Problem ->
Down to the last line, write out the entries below exactly and omit all pictures.

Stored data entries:
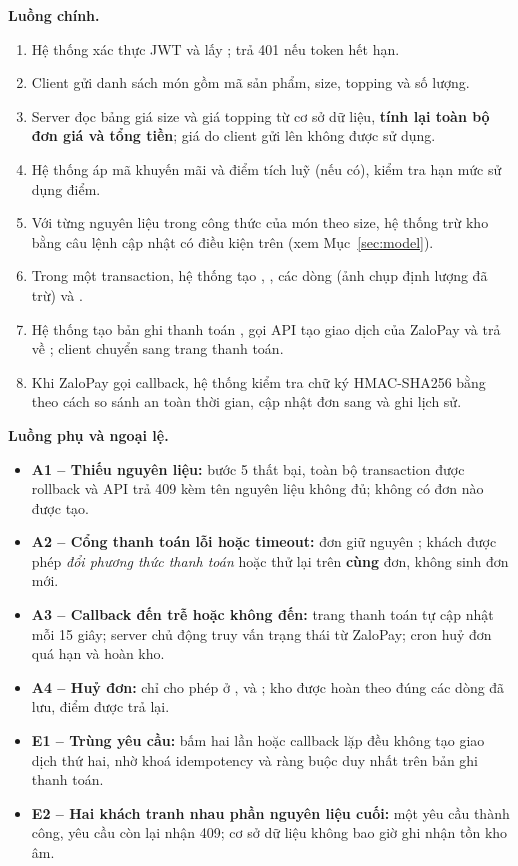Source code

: ﻿\documentclass[12pt,a4paper]{article}
\begin{document}
\textbf{Luồng chính.}
\begin{enumerate}[label=\arabic*.,leftmargin=1.6em]
  \item Hệ thống xác thực JWT và lấy ; trả 401 nếu token hết hạn.
  \item Client gửi danh sách món gồm mã sản phẩm, size, topping và số lượng.
  \item Server đọc bảng giá size và giá topping từ cơ sở dữ liệu, \textbf{tính lại toàn bộ đơn giá và
        tổng tiền}; giá do client gửi lên không được sử dụng.
  \item Hệ thống áp mã khuyến mãi và điểm tích luỹ (nếu có), kiểm tra hạn mức sử dụng điểm.
  \item Với từng nguyên liệu trong công thức của món theo size, hệ thống trừ kho bằng câu lệnh cập
        nhật có điều kiện trên  (xem Mục~\ref{sec:model}).
  \item Trong một transaction, hệ thống tạo , , các dòng
         (ảnh chụp định lượng đã trừ) và .
  \item Hệ thống tạo bản ghi thanh toán , gọi API tạo giao dịch của ZaloPay và trả về
        ; client chuyển sang trang thanh toán.
  \item Khi ZaloPay gọi callback, hệ thống kiểm tra chữ ký HMAC-SHA256 bằng  theo cách so
        sánh an toàn thời gian, cập nhật đơn sang  và ghi lịch sử.
\end{enumerate}

\textbf{Luồng phụ và ngoại lệ.}
\begin{itemize}
  \item \textbf{A1 -- Thiếu nguyên liệu:} bước 5 thất bại, toàn bộ transaction được rollback và API
        trả 409 kèm tên nguyên liệu không đủ; không có đơn nào được tạo.
  \item \textbf{A2 -- Cổng thanh toán lỗi hoặc timeout:} đơn giữ nguyên ; khách được
        phép \emph{đổi phương thức thanh toán} hoặc thử lại trên \textbf{cùng} đơn, không sinh đơn mới.
  \item \textbf{A3 -- Callback đến trễ hoặc không đến:} trang thanh toán tự cập nhật mỗi 15 giây;
        server chủ động truy vấn trạng thái từ ZaloPay; cron huỷ đơn quá hạn và hoàn kho.
  \item \textbf{A4 -- Huỷ đơn:} chỉ cho phép ở ,  và ;
        kho được hoàn theo đúng các dòng  đã lưu, điểm được trả lại.
  \item \textbf{E1 -- Trùng yêu cầu:} bấm hai lần hoặc callback lặp đều không tạo giao dịch thứ hai,
        nhờ khoá idempotency và ràng buộc duy nhất trên bản ghi thanh toán.
  \item \textbf{E2 -- Hai khách tranh nhau phần nguyên liệu cuối:} một yêu cầu thành công, yêu cầu
        còn lại nhận 409; cơ sở dữ liệu không bao giờ ghi nhận tồn kho âm.
\end{itemize}
\end{document}
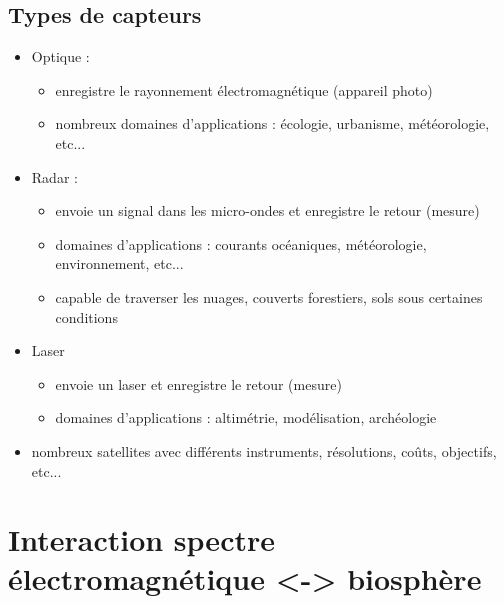 \documentclass[11pt]{beamer}
\begin{document}
\subsection{Types de capteurs}
\begin{frame}{}
\begin{itemize}
\item Optique : 
\begin{itemize}
\item enregistre le rayonnement électromagnétique (appareil photo)
\item nombreux domaines d'applications : écologie, urbanisme, météorologie, etc...
\end{itemize} 
\item Radar :
\begin{itemize}
\item envoie un signal dans les micro-ondes et enregistre le retour (mesure)
\item domaines d'applications : courants océaniques, météorologie, environnement, etc...
\item capable de traverser les nuages, couverts forestiers, sols sous certaines conditions
\end{itemize} 
\item Laser
\begin{itemize}
\item envoie un laser et enregistre le retour (mesure)
\item domaines d'applications : altimétrie, modélisation, archéologie
\end{itemize} 
\item nombreux satellites avec différents instruments, résolutions, coûts, objectifs, etc...
\end{itemize}
\end{frame}

\section{Interaction spectre électromagnétique <-> biosphère}
\end{document}
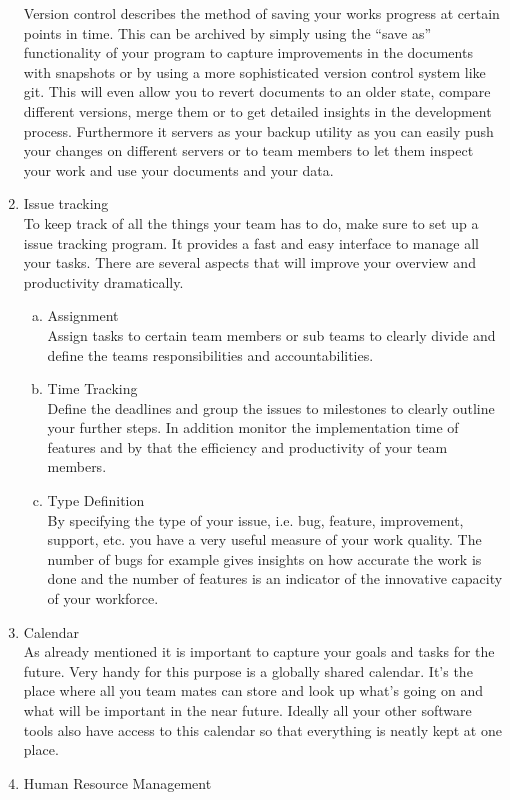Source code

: \begin{multicols}{2}
\begin{enumerate}[1.]
Version control describes the method of saving your works progress at certain points in time. This can be archived by simply using the “save as” functionality of your program to capture improvements in the documents with snapshots or by using a more sophisticated version control system like git.
This will even allow you to revert documents to an older state, compare different versions, merge them or to get detailed insights in the development process. Furthermore it servers as your backup utility as you can easily push your changes on different servers or to team members to let them inspect your work and use your documents and your data.
	\item Issue tracking\\
To keep track of all the things your team has to do, make sure to set up a issue tracking program. It provides a fast and easy interface to manage all your tasks. There are several aspects that will improve your overview and productivity dramatically.
		\begin{enumerate}[a)]
		  \item Assignment\\
Assign tasks to certain team members or sub teams to clearly divide and define the teams responsibilities and accountabilities. 
		  \item Time Tracking\\
Define the deadlines and group the issues to milestones to clearly outline your further steps. In addition monitor the implementation time of features and by that the efficiency and productivity of your team members.
		  \item Type Definition\\
By specifying the type of your issue, i.e. bug, feature, improvement, support, etc. you have a very useful measure of your work quality. The number of bugs for example gives insights on how accurate the work is done and the number of features is an indicator of the innovative capacity of your workforce.
		\end{enumerate}
	\item Calendar\\
As already mentioned it is important to capture your goals and tasks for the future. Very handy for this purpose is a globally shared calendar. It’s the place where all you team mates can store and look up what’s going on and what will be important in the near future. Ideally all your other software tools also have access to this calendar so that everything is neatly kept at one place.
	\item Human Resource Management\\

\end{enumerate}
\end{multicols}
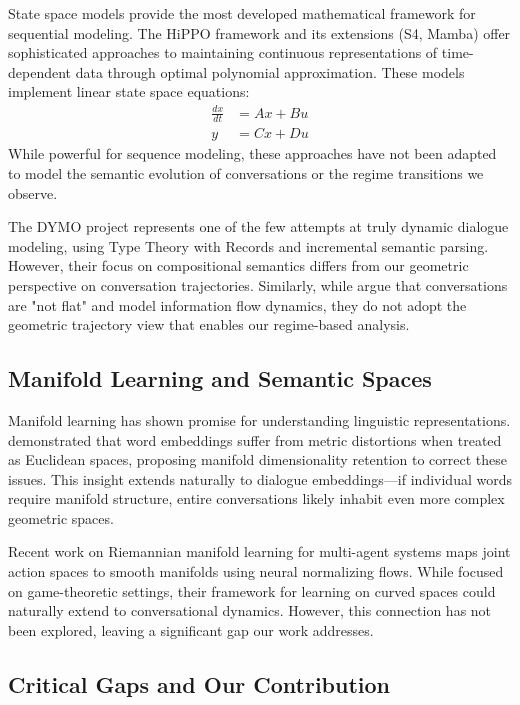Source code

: \documentclass[11pt,letterpaper]{article}
\begin{document}
State space models provide the most developed mathematical framework for sequential modeling. The HiPPO framework \citep{gu2020hippo} and its extensions (S4, Mamba) offer sophisticated approaches to maintaining continuous representations of time-dependent data through optimal polynomial approximation. These models implement linear state space equations:
\begin{align}
\frac{dx}{dt} &= Ax + Bu \\
y &= Cx + Du
\end{align}
While powerful for sequence modeling, these approaches have not been adapted to model the semantic evolution of conversations or the regime transitions we observe.

The DYMO project \citep{eshghi2017dymo} represents one of the few attempts at truly dynamic dialogue modeling, using Type Theory with Records and incremental semantic parsing. However, their focus on compositional semantics differs from our geometric perspective on conversation trajectories. Similarly, while \citep{chen2021conversations} argue that conversations are "not flat" and model information flow dynamics, they do not adopt the geometric trajectory view that enables our regime-based analysis.

\subsection{Manifold Learning and Semantic Spaces}

Manifold learning has shown promise for understanding linguistic representations. \citep{hasan2017manifold} demonstrated that word embeddings suffer from metric distortions when treated as Euclidean spaces, proposing manifold dimensionality retention to correct these issues. This insight extends naturally to dialogue embeddings—if individual words require manifold structure, entire conversations likely inhabit even more complex geometric spaces.

Recent work on Riemannian manifold learning for multi-agent systems \citep{liu2025riemannian} maps joint action spaces to smooth manifolds using neural normalizing flows. While focused on game-theoretic settings, their framework for learning on curved spaces could naturally extend to conversational dynamics. However, this connection has not been explored, leaving a significant gap our work addresses.

\subsection{Critical Gaps and Our Contribution}
\end{document}
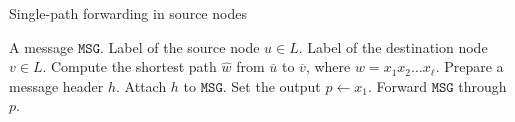 \begin{algorithm}[htbp]
\caption{Single-path forwarding in source nodes}
\label{al:fwd_src_single}
\begin{algorithmic}[1]
	\REQUIRE A message $\texttt{MSG}$.
    \REQUIRE Label of the source node $u\in L$.
	\REQUIRE Label of the destination node $v\in L$.
	\STATE Compute the shortest path $\widehat{w}$ from $\overline{u}$ to $\overline{v}$, where $w=x_1x_2\ldots x_\ell$.  
    \STATE Prepare a message header $h$.  
    \STATE Attach $h$ to $\texttt{MSG}$.
    \STATE Set the output $p\leftarrow x_1$.
    \STATE Forward $\texttt{MSG}$ through $p$.
\end{algorithmic}
\end{algorithm}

Task answer ->
Source code

: ﻿\documentclass[12pt,a4paper]{article}
\begin{document}
\textbf{Luồng chính.}
\begin{enumerate}[label=\arabic*.,leftmargin=1.6em]
  \item Hệ thống xác thực JWT và lấy ; trả 401 nếu token hết hạn.
  \item Client gửi danh sách món gồm mã sản phẩm, size, topping và số lượng.
  \item Server đọc bảng giá size và giá topping từ cơ sở dữ liệu, \textbf{tính lại toàn bộ đơn giá và
        tổng tiền}; giá do client gửi lên không được sử dụng.
  \item Hệ thống áp mã khuyến mãi và điểm tích luỹ (nếu có), kiểm tra hạn mức sử dụng điểm.
  \item Với từng nguyên liệu trong công thức của món theo size, hệ thống trừ kho bằng câu lệnh cập
        nhật có điều kiện trên  (xem Mục~\ref{sec:model}).
  \item Trong một transaction, hệ thống tạo , , các dòng
         (ảnh chụp định lượng đã trừ) và .
  \item Hệ thống tạo bản ghi thanh toán , gọi API tạo giao dịch của ZaloPay và trả về
        ; client chuyển sang trang thanh toán.
  \item Khi ZaloPay gọi callback, hệ thống kiểm tra chữ ký HMAC-SHA256 bằng  theo cách so
        sánh an toàn thời gian, cập nhật đơn sang  và ghi lịch sử.
\end{enumerate}

\textbf{Luồng phụ và ngoại lệ.}
\begin{itemize}
  \item \textbf{A1 -- Thiếu nguyên liệu:} bước 5 thất bại, toàn bộ transaction được rollback và API
        trả 409 kèm tên nguyên liệu không đủ; không có đơn nào được tạo.
  \item \textbf{A2 -- Cổng thanh toán lỗi hoặc timeout:} đơn giữ nguyên ; khách được
        phép \emph{đổi phương thức thanh toán} hoặc thử lại trên \textbf{cùng} đơn, không sinh đơn mới.
  \item \textbf{A3 -- Callback đến trễ hoặc không đến:} trang thanh toán tự cập nhật mỗi 15 giây;
        server chủ động truy vấn trạng thái từ ZaloPay; cron huỷ đơn quá hạn và hoàn kho.
  \item \textbf{A4 -- Huỷ đơn:} chỉ cho phép ở ,  và ;
        kho được hoàn theo đúng các dòng  đã lưu, điểm được trả lại.
  \item \textbf{E1 -- Trùng yêu cầu:} bấm hai lần hoặc callback lặp đều không tạo giao dịch thứ hai,
        nhờ khoá idempotency và ràng buộc duy nhất trên bản ghi thanh toán.
  \item \textbf{E2 -- Hai khách tranh nhau phần nguyên liệu cuối:} một yêu cầu thành công, yêu cầu
        còn lại nhận 409; cơ sở dữ liệu không bao giờ ghi nhận tồn kho âm.
\end{itemize}
\end{document}
 \documentclass[11pt]{beamer}
\begin{document}
\subsection{Types de capteurs}
\begin{frame}{}
\begin{itemize}
\item Optique : 
\begin{itemize}
\item enregistre le rayonnement électromagnétique (appareil photo)
\item nombreux domaines d'applications : écologie, urbanisme, météorologie, etc...
\end{itemize} 
\item Radar :
\begin{itemize}
\item envoie un signal dans les micro-ondes et enregistre le retour (mesure)
\item domaines d'applications : courants océaniques, météorologie, environnement, etc...
\item capable de traverser les nuages, couverts forestiers, sols sous certaines conditions
\end{itemize} 
\item Laser
\begin{itemize}
\item envoie un laser et enregistre le retour (mesure)
\item domaines d'applications : altimétrie, modélisation, archéologie
\end{itemize} 
\item nombreux satellites avec différents instruments, résolutions, coûts, objectifs, etc...
\end{itemize}
\end{frame}

\section{Interaction spectre électromagnétique <-> biosphère}
\end{document}
Source code

: \begin{multicols}{2}
\begin{enumerate}[1.]
Version control describes the method of saving your works progress at certain points in time. This can be archived by simply using the “save as” functionality of your program to capture improvements in the documents with snapshots or by using a more sophisticated version control system like git.
This will even allow you to revert documents to an older state, compare different versions, merge them or to get detailed insights in the development process. Furthermore it servers as your backup utility as you can easily push your changes on different servers or to team members to let them inspect your work and use your documents and your data.
	\item Issue tracking\\
To keep track of all the things your team has to do, make sure to set up a issue tracking program. It provides a fast and easy interface to manage all your tasks. There are several aspects that will improve your overview and productivity dramatically.
		\begin{enumerate}[a)]
		  \item Assignment\\
Assign tasks to certain team members or sub teams to clearly divide and define the teams responsibilities and accountabilities. 
		  \item Time Tracking\\
Define the deadlines and group the issues to milestones to clearly outline your further steps. In addition monitor the implementation time of features and by that the efficiency and productivity of your team members.
		  \item Type Definition\\
By specifying the type of your issue, i.e. bug, feature, improvement, support, etc. you have a very useful measure of your work quality. The number of bugs for example gives insights on how accurate the work is done and the number of features is an indicator of the innovative capacity of your workforce.
		\end{enumerate}
	\item Calendar\\
As already mentioned it is important to capture your goals and tasks for the future. Very handy for this purpose is a globally shared calendar. It’s the place where all you team mates can store and look up what’s going on and what will be important in the near future. Ideally all your other software tools also have access to this calendar so that everything is neatly kept at one place.
	\item Human Resource Management\\

\end{enumerate}
\end{multicols}
Source code

: \documentclass[11pt,letterpaper]{article}
\begin{document}
State space models provide the most developed mathematical framework for sequential modeling. The HiPPO framework \citep{gu2020hippo} and its extensions (S4, Mamba) offer sophisticated approaches to maintaining continuous representations of time-dependent data through optimal polynomial approximation. These models implement linear state space equations:
\begin{align}
\frac{dx}{dt} &= Ax + Bu \\
y &= Cx + Du
\end{align}
While powerful for sequence modeling, these approaches have not been adapted to model the semantic evolution of conversations or the regime transitions we observe.

The DYMO project \citep{eshghi2017dymo} represents one of the few attempts at truly dynamic dialogue modeling, using Type Theory with Records and incremental semantic parsing. However, their focus on compositional semantics differs from our geometric perspective on conversation trajectories. Similarly, while \citep{chen2021conversations} argue that conversations are "not flat" and model information flow dynamics, they do not adopt the geometric trajectory view that enables our regime-based analysis.

\subsection{Manifold Learning and Semantic Spaces}

Manifold learning has shown promise for understanding linguistic representations. \citep{hasan2017manifold} demonstrated that word embeddings suffer from metric distortions when treated as Euclidean spaces, proposing manifold dimensionality retention to correct these issues. This insight extends naturally to dialogue embeddings—if individual words require manifold structure, entire conversations likely inhabit even more complex geometric spaces.

Recent work on Riemannian manifold learning for multi-agent systems \citep{liu2025riemannian} maps joint action spaces to smooth manifolds using neural normalizing flows. While focused on game-theoretic settings, their framework for learning on curved spaces could naturally extend to conversational dynamics. However, this connection has not been explored, leaving a significant gap our work addresses.

\subsection{Critical Gaps and Our Contribution}
\end{document}
 \begin{algorithm}[htbp]
\caption{Single-path forwarding in source nodes}
\label{al:fwd_src_single}
\begin{algorithmic}[1]
	\REQUIRE A message $\texttt{MSG}$.
    \REQUIRE Label of the source node $u\in L$.
	\REQUIRE Label of the destination node $v\in L$.
	\STATE Compute the shortest path $\widehat{w}$ from $\overline{u}$ to $\overline{v}$, where $w=x_1x_2\ldots x_\ell$.  
    \STATE Prepare a message header $h$.  
    \STATE Attach $h$ to $\texttt{MSG}$.
    \STATE Set the output $p\leftarrow x_1$.
    \STATE Forward $\texttt{MSG}$ through $p$.
\end{algorithmic}
\end{algorithm}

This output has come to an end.